FAST FORWARD 20 years….
I am still loving him unconditionally…my 20 year old Opiate addict son. He is 6′ 1″ tall and 107 pounds! He cannot even drink a sip of water without vomiting violently. His body is just rejecting it, rejecting everything except for the heroin or Oxycontin or Dilaudid he injects into his veins just to be able to get out of bed. His brain does not care what the drug is, as long as it is an opiate, as long as it is more than yesterday!
I text him several times a day…”are you alive?” When I do not get the “yea” reply I begin to get sick with worry that he is dead…overdosed and laying dead (or dying) somewhere awful, somewhere that his Mommy cannot hold, cuddle, and rock him! I want to save him….I am his mother, I am supposed to keep him safe!
I am his mother and his addiction has taken over my life! I cannot function normally, I think about him, worry about him, and obsess about my baby 24/7! When, on the rare occasion, he picks up the phone, I reason with him to get treatment (wrong approach), I beg him (wrong approach), I threaten him (wrong approach), I try to make him feel bad by crying and telling him I want to just kill myself! WAY WRONG APPROACH!

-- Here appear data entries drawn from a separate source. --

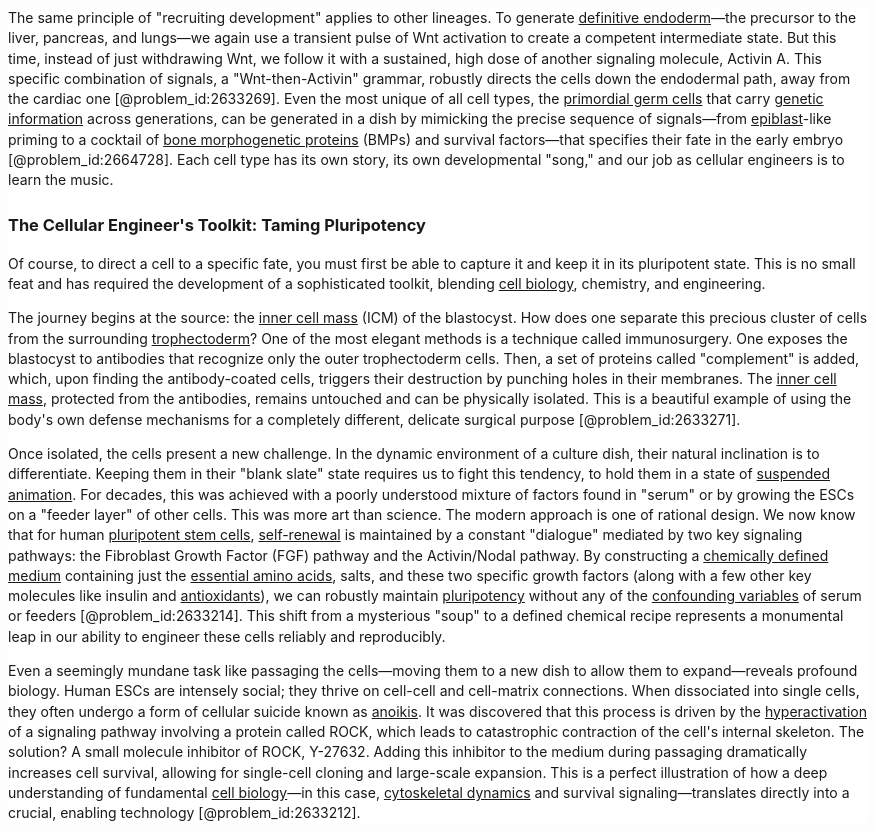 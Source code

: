 The same principle of "recruiting development" applies to other lineages. To generate [definitive endoderm](@article_id:199957)—the precursor to the liver, pancreas, and lungs—we again use a transient pulse of Wnt activation to create a competent intermediate state. But this time, instead of just withdrawing Wnt, we follow it with a sustained, high dose of another signaling molecule, Activin A. This specific combination of signals, a "Wnt-then-Activin" grammar, robustly directs the cells down the endodermal path, away from the cardiac one [@problem_id:2633269]. Even the most unique of all cell types, the [primordial germ cells](@article_id:194061) that carry [genetic information](@article_id:172950) across generations, can be generated in a dish by mimicking the precise sequence of signals—from [epiblast](@article_id:261139)-like priming to a cocktail of [bone morphogenetic proteins](@article_id:276081) (BMPs) and survival factors—that specifies their fate in the early embryo [@problem_id:2664728]. Each cell type has its own story, its own developmental "song," and our job as cellular engineers is to learn the music.

### The Cellular Engineer's Toolkit: Taming Pluripotency

Of course, to direct a cell to a specific fate, you must first be able to capture it and keep it in its pluripotent state. This is no small feat and has required the development of a sophisticated toolkit, blending [cell biology](@article_id:143124), chemistry, and engineering.

The journey begins at the source: the [inner cell mass](@article_id:268776) (ICM) of the blastocyst. How does one separate this precious cluster of cells from the surrounding [trophectoderm](@article_id:271004)? One of the most elegant methods is a technique called immunosurgery. One exposes the blastocyst to antibodies that recognize only the outer trophectoderm cells. Then, a set of proteins called "complement" is added, which, upon finding the antibody-coated cells, triggers their destruction by punching holes in their membranes. The [inner cell mass](@article_id:268776), protected from the antibodies, remains untouched and can be physically isolated. This is a beautiful example of using the body's own defense mechanisms for a completely different, delicate surgical purpose [@problem_id:2633271].

Once isolated, the cells present a new challenge. In the dynamic environment of a culture dish, their natural inclination is to differentiate. Keeping them in their "blank slate" state requires us to fight this tendency, to hold them in a state of [suspended animation](@article_id:150843). For decades, this was achieved with a poorly understood mixture of factors found in "serum" or by growing the ESCs on a "feeder layer" of other cells. This was more art than science. The modern approach is one of rational design. We now know that for human [pluripotent stem cells](@article_id:147895), [self-renewal](@article_id:156010) is maintained by a constant "dialogue" mediated by two key signaling pathways: the Fibroblast Growth Factor (FGF) pathway and the Activin/Nodal pathway. By constructing a [chemically defined medium](@article_id:177285) containing just the [essential amino acids](@article_id:168893), salts, and these two specific growth factors (along with a few other key molecules like insulin and [antioxidants](@article_id:199856)), we can robustly maintain [pluripotency](@article_id:138806) without any of the [confounding variables](@article_id:199283) of serum or feeders [@problem_id:2633214]. This shift from a mysterious "soup" to a defined chemical recipe represents a monumental leap in our ability to engineer these cells reliably and reproducibly.

Even a seemingly mundane task like passaging the cells—moving them to a new dish to allow them to expand—reveals profound biology. Human ESCs are intensely social; they thrive on cell-cell and cell-matrix connections. When dissociated into single cells, they often undergo a form of cellular suicide known as [anoikis](@article_id:261634). It was discovered that this process is driven by the [hyperactivation](@article_id:183698) of a signaling pathway involving a protein called ROCK, which leads to catastrophic contraction of the cell's internal skeleton. The solution? A small molecule inhibitor of ROCK, Y-27632. Adding this inhibitor to the medium during passaging dramatically increases cell survival, allowing for single-cell cloning and large-scale expansion. This is a perfect illustration of how a deep understanding of fundamental [cell biology](@article_id:143124)—in this case, [cytoskeletal dynamics](@article_id:182631) and survival signaling—translates directly into a crucial, enabling technology [@problem_id:2633212].
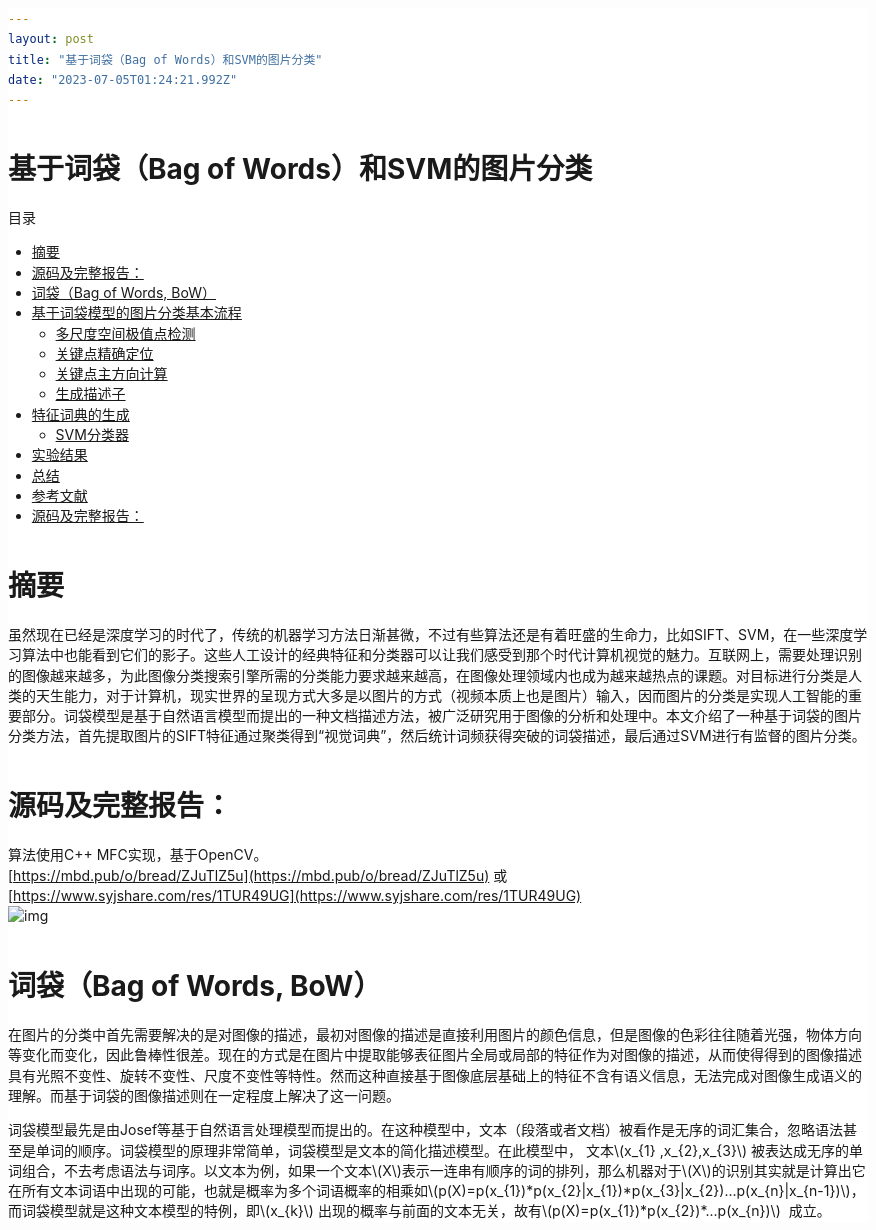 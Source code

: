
 ```yaml
---
layout: post
title: "基于词袋（Bag of Words）和SVM的图片分类"
date: "2023-07-05T01:24:21.992Z"
---
```

基于词袋（Bag of Words）和SVM的图片分类
===========================

目录

*   [摘要](#摘要)
*   [源码及完整报告：](#源码及完整报告)
*   [词袋（Bag of Words, BoW）](#词袋bag-of-words-bow)
*   [基于词袋模型的图片分类基本流程](#基于词袋模型的图片分类基本流程)
    *   [多尺度空间极值点检测](#多尺度空间极值点检测)
    *   [关键点精确定位](#关键点精确定位)
    *   [关键点主方向计算](#关键点主方向计算)
    *   [生成描述子](#生成描述子)
*   [特征词典的生成](#特征词典的生成)
    *   [SVM分类器](#svm分类器)
*   [实验结果](#实验结果)
*   [总结](#总结)
*   [参考文献](#参考文献)
*   [源码及完整报告：](#源码及完整报告-1)

摘要
==

虽然现在已经是深度学习的时代了，传统的机器学习方法日渐甚微，不过有些算法还是有着旺盛的生命力，比如SIFT、SVM，在一些深度学习算法中也能看到它们的影子。这些人工设计的经典特征和分类器可以让我们感受到那个时代计算机视觉的魅力。互联网上，需要处理识别的图像越来越多，为此图像分类搜索引擎所需的分类能力要求越来越高，在图像处理领域内也成为越来越热点的课题。对目标进行分类是人类的天生能力，对于计算机，现实世界的呈现方式大多是以图片的方式（视频本质上也是图片）输入，因而图片的分类是实现人工智能的重要部分。词袋模型是基于自然语言模型而提出的一种文档描述方法，被广泛研究用于图像的分析和处理中。本文介绍了一种基于词袋的图片分类方法，首先提取图片的SIFT特征通过聚类得到“视觉词典”，然后统计词频获得突破的词袋描述，最后通过SVM进行有监督的图片分类。

源码及完整报告：
========

算法使用C++ MFC实现，基于OpenCV。  
[https://mbd.pub/o/bread/ZJuTlZ5u](https://mbd.pub/o/bread/ZJuTlZ5u) 或  
[https://www.syjshare.com/res/1TUR49UG](https://www.syjshare.com/res/1TUR49UG)  
![img](https://img2023.cnblogs.com/blog/675649/202307/675649-20230704231134940-1736247512.png)

词袋（Bag of Words, BoW）
=====================

在图片的分类中首先需要解决的是对图像的描述，最初对图像的描述是直接利用图片的颜色信息，但是图像的色彩往往随着光强，物体方向等变化而变化，因此鲁棒性很差。现在的方式是在图片中提取能够表征图片全局或局部的特征作为对图像的描述，从而使得得到的图像描述具有光照不变性、旋转不变性、尺度不变性等特性。然而这种直接基于图像底层基础上的特征不含有语义信息，无法完成对图像生成语义的理解。而基于词袋的图像描述则在一定程度上解决了这一问题。

词袋模型最先是由Josef等基于自然语言处理模型而提出的。在这种模型中，文本（段落或者文档）被看作是无序的词汇集合，忽略语法甚至是单词的顺序。词袋模型的原理非常简单，词袋模型是文本的简化描述模型。在此模型中， 文本\\(x\_{1} ,x\_{2},x\_{3}\\) 被表达成无序的单词组合，不去考虑语法与词序。以文本为例，如果一个文本\\(X\\)表示一连串有顺序的词的排列，那么机器对于\\(X\\)的识别其实就是计算出它在所有文本词语中出现的可能，也就是概率为多个词语概率的相乘如\\(p(X)=p(x\_{1})\*p(x\_{2}|x\_{1})\*p(x\_{3}|x\_{2})...p(x\_{n}|x\_{n-1})\\)，而词袋模型就是这种文本模型的特例，即\\(x\_{k}\\) 出现的概率与前面的文本无关，故有\\(p(X)=p(x\_{1})\*p(x\_{2})\*...p(x\_{n})\\)  成立。
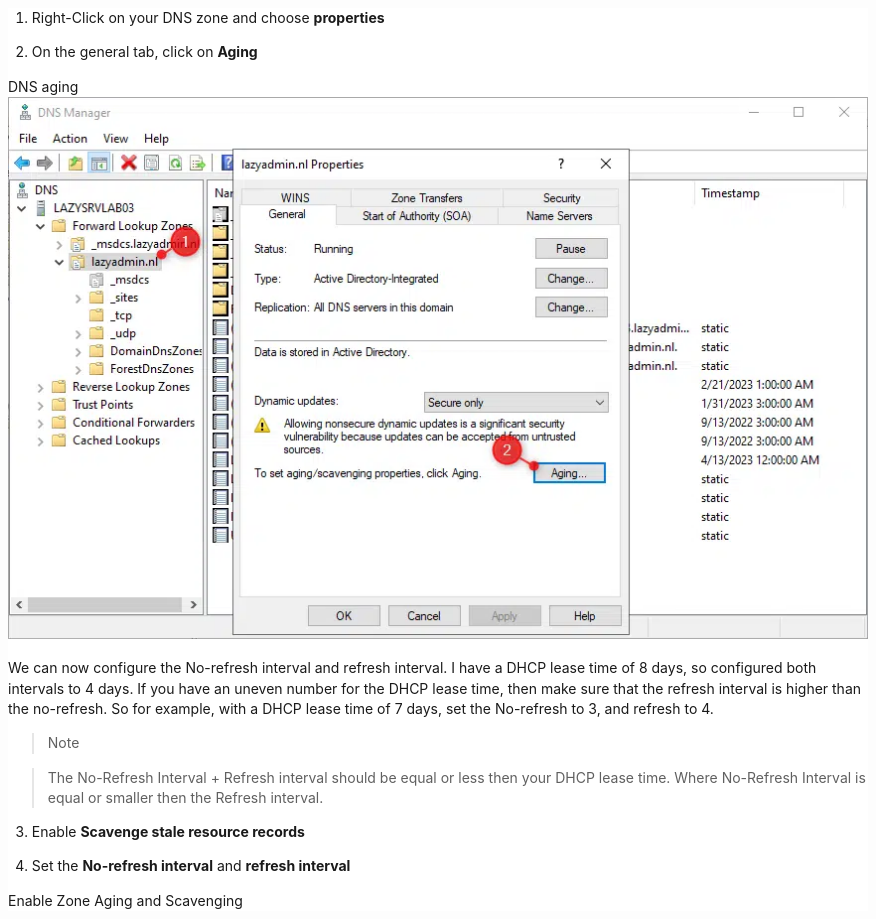 1. Right-Click on your DNS zone and choose **properties**

2. On the general tab, click on **Aging**

DNS aging
![ws64](images/ws64.webp)

We can now configure the No-refresh interval and refresh interval. I have a DHCP lease time of 8 days, so configured both intervals to 4 days. If you have an uneven number for the DHCP lease time, then make sure that the refresh interval is higher than the no-refresh. So for example, with a DHCP lease time of 7 days, set the No-refresh to 3, and refresh to 4.

>Note

> The No-Refresh Interval + Refresh interval should be equal or less then your DHCP lease time. Where No-Refresh Interval is equal or smaller then the Refresh interval.

3. Enable **Scavenge stale resource records**

4. Set the **No-refresh interval** and **refresh interval**

Enable Zone Aging and Scavenging
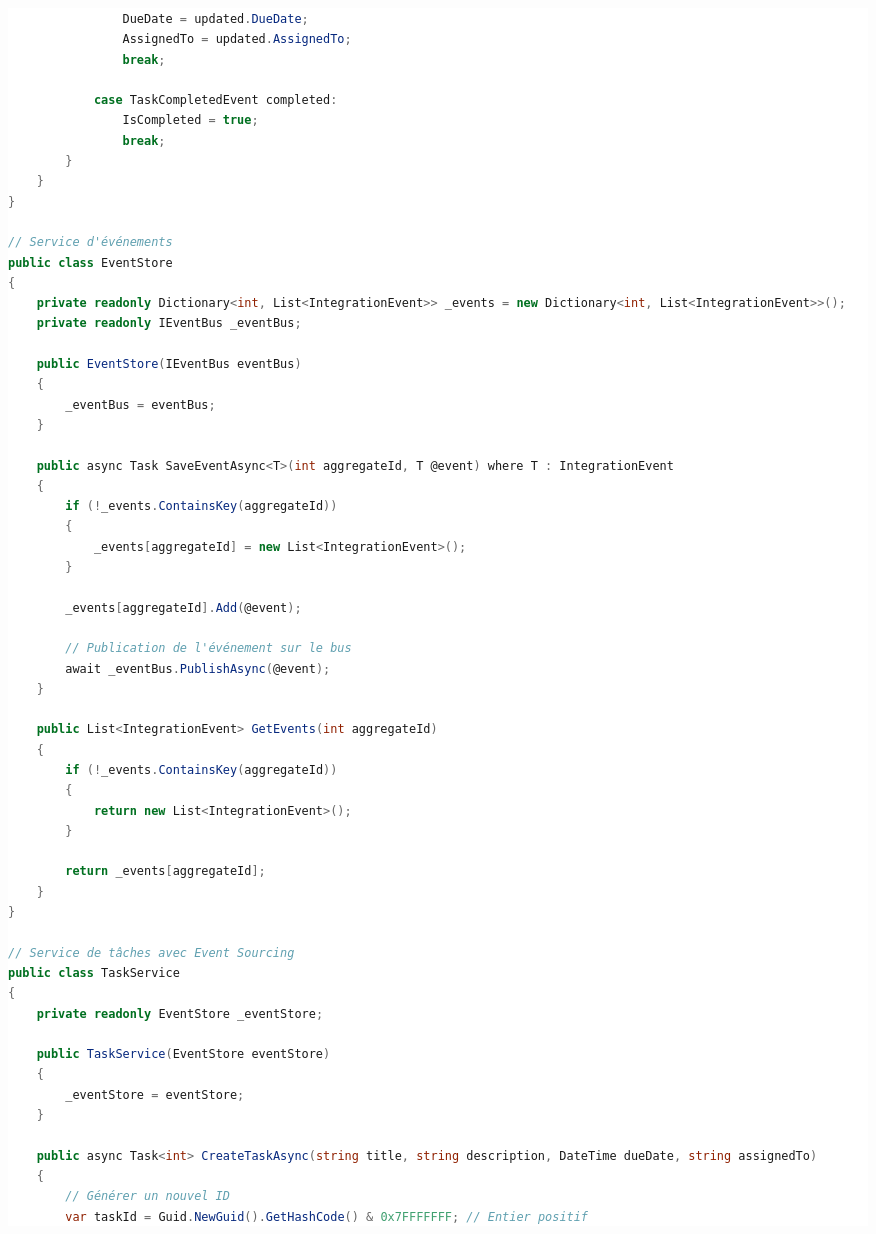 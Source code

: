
 ```csharp
                DueDate = updated.DueDate;
                AssignedTo = updated.AssignedTo;
                break;

            case TaskCompletedEvent completed:
                IsCompleted = true;
                break;
        }
    }
}

// Service d'événements
public class EventStore
{
    private readonly Dictionary<int, List<IntegrationEvent>> _events = new Dictionary<int, List<IntegrationEvent>>();
    private readonly IEventBus _eventBus;

    public EventStore(IEventBus eventBus)
    {
        _eventBus = eventBus;
    }

    public async Task SaveEventAsync<T>(int aggregateId, T @event) where T : IntegrationEvent
    {
        if (!_events.ContainsKey(aggregateId))
        {
            _events[aggregateId] = new List<IntegrationEvent>();
        }

        _events[aggregateId].Add(@event);

        // Publication de l'événement sur le bus
        await _eventBus.PublishAsync(@event);
    }

    public List<IntegrationEvent> GetEvents(int aggregateId)
    {
        if (!_events.ContainsKey(aggregateId))
        {
            return new List<IntegrationEvent>();
        }

        return _events[aggregateId];
    }
}

// Service de tâches avec Event Sourcing
public class TaskService
{
    private readonly EventStore _eventStore;

    public TaskService(EventStore eventStore)
    {
        _eventStore = eventStore;
    }

    public async Task<int> CreateTaskAsync(string title, string description, DateTime dueDate, string assignedTo)
    {
        // Générer un nouvel ID
        var taskId = Guid.NewGuid().GetHashCode() & 0x7FFFFFFF; // Entier positif

``` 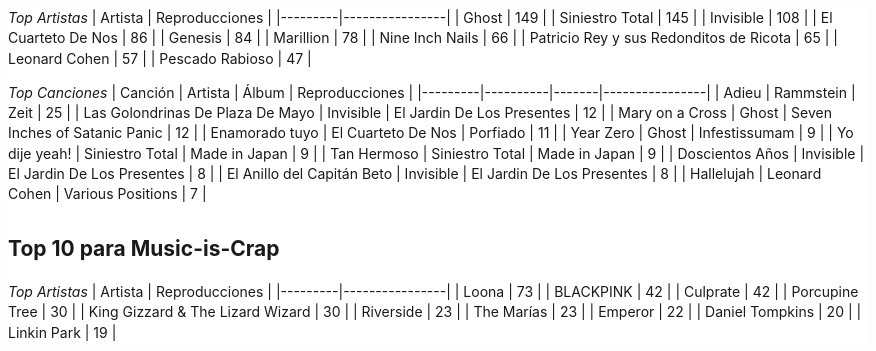 *Top Artistas*
| Artista | Reproducciones |
|---------|----------------|
| Ghost | 149 |
| Siniestro Total | 145 |
| Invisible | 108 |
| El Cuarteto De Nos | 86 |
| Genesis | 84 |
| Marillion | 78 |
| Nine Inch Nails | 66 |
| Patricio Rey y sus Redonditos de Ricota | 65 |
| Leonard Cohen | 57 |
| Pescado Rabioso | 47 |

*Top Canciones*
| Canción | Artista | Álbum | Reproducciones |
|---------|----------|-------|----------------|
| Adieu | Rammstein | Zeit | 25 |
| Las Golondrinas De Plaza De Mayo | Invisible | El Jardin De Los Presentes | 12 |
| Mary on a Cross | Ghost | Seven Inches of Satanic Panic | 12 |
| Enamorado tuyo | El Cuarteto De Nos | Porfiado | 11 |
| Year Zero | Ghost | Infestissumam | 9 |
| Yo dije yeah! | Siniestro Total | Made in Japan | 9 |
| Tan Hermoso | Siniestro Total | Made in Japan | 9 |
| Doscientos Años | Invisible | El Jardin De Los Presentes | 8 |
| El Anillo del Capitán Beto | Invisible | El Jardin De Los Presentes | 8 |
| Hallelujah | Leonard Cohen | Various Positions | 7 |

## Top 10 para Music-is-Crap

*Top Artistas*
| Artista | Reproducciones |
|---------|----------------|
| Loona | 73 |
| BLACKPINK | 42 |
| Culprate | 42 |
| Porcupine Tree | 30 |
| King Gizzard & The Lizard Wizard | 30 |
| Riverside | 23 |
| The Marías | 23 |
| Emperor | 22 |
| Daniel Tompkins | 20 |
| Linkin Park | 19 | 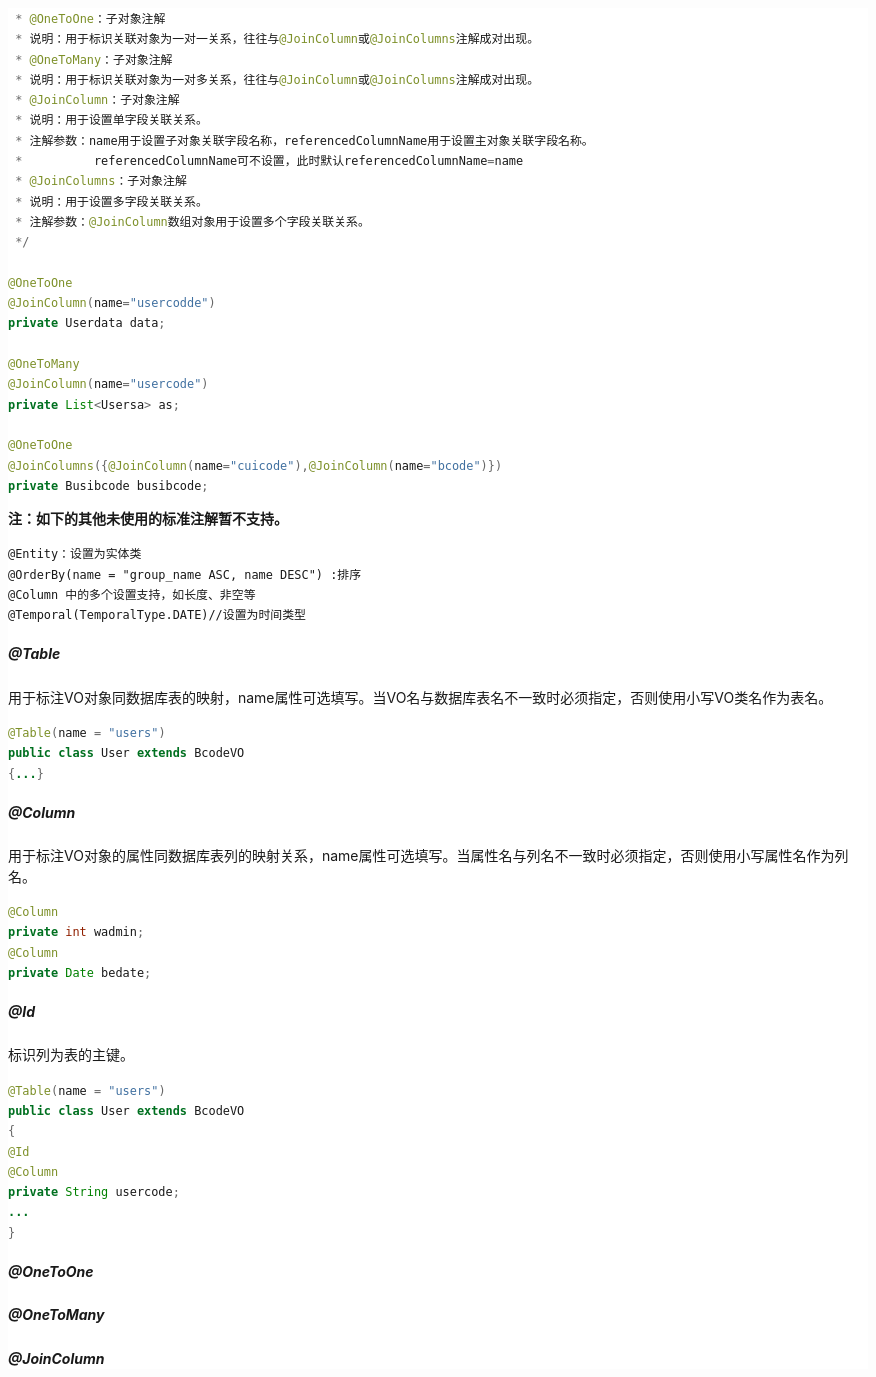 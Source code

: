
 ```java
 * @OneToOne：子对象注解
 * 说明：用于标识关联对象为一对一关系，往往与@JoinColumn或@JoinColumns注解成对出现。
 * @OneToMany：子对象注解
 * 说明：用于标识关联对象为一对多关系，往往与@JoinColumn或@JoinColumns注解成对出现。
 * @JoinColumn：子对象注解
 * 说明：用于设置单字段关联关系。
 * 注解参数：name用于设置子对象关联字段名称，referencedColumnName用于设置主对象关联字段名称。
 *          referencedColumnName可不设置，此时默认referencedColumnName=name
 * @JoinColumns：子对象注解
 * 说明：用于设置多字段关联关系。
 * 注解参数：@JoinColumn数组对象用于设置多个字段关联关系。
 */

@OneToOne
@JoinColumn(name="usercodde")
private Userdata data;

@OneToMany
@JoinColumn(name="usercode")
private List<Usersa> as;

@OneToOne
@JoinColumns({@JoinColumn(name="cuicode"),@JoinColumn(name="bcode")})
private Busibcode busibcode;
```

**注：如下的其他未使用的标准注解暂不支持。**
```
@Entity：设置为实体类
@OrderBy(name = "group_name ASC, name DESC") :排序
@Column 中的多个设置支持，如长度、非空等
@Temporal(TemporalType.DATE)//设置为时间类型 
```

##### @Table
用于标注VO对象同数据库表的映射，name属性可选填写。当VO名与数据库表名不一致时必须指定，否则使用小写VO类名作为表名。
```java
@Table(name = "users")
public class User extends BcodeVO
{...}
```
##### @Column
用于标注VO对象的属性同数据库表列的映射关系，name属性可选填写。当属性名与列名不一致时必须指定，否则使用小写属性名作为列名。
```java
@Column
private int wadmin;
@Column
private Date bedate;
```
##### @Id
标识列为表的主键。
```java
@Table(name = "users")
public class User extends BcodeVO
{
@Id
@Column
private String usercode;
...
}
```
##### @OneToOne
##### @OneToMany
##### @JoinColumn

I do not know how many detox programs, Suboxone programs, in-patient programs, out-patient programs that he has left against medical advice (AMA), been asked/told/coerced to leave, completed (most because insurance said they would not pay any more!). All I know is that I have hope that some day HE will have hope that he can live life without the use of drugs! Some day, some where there is a treatment program that will help him.
FAST FORWARD 2.5 years….
I am still loving him. My 22 year old addict son. He is 6′ 1″ tall and 185 pounds!
THE STORY CONTINUES:
I will continue to post pieces of the story. If I were to take a guess at how many days I can write about opiate addiction from personal experience as a Mom, it would be about 1000+++ days long. A short story compared to some who live in the grips of addiction in one way or another for decades as a parent, sibling, spouse, lover, and friends.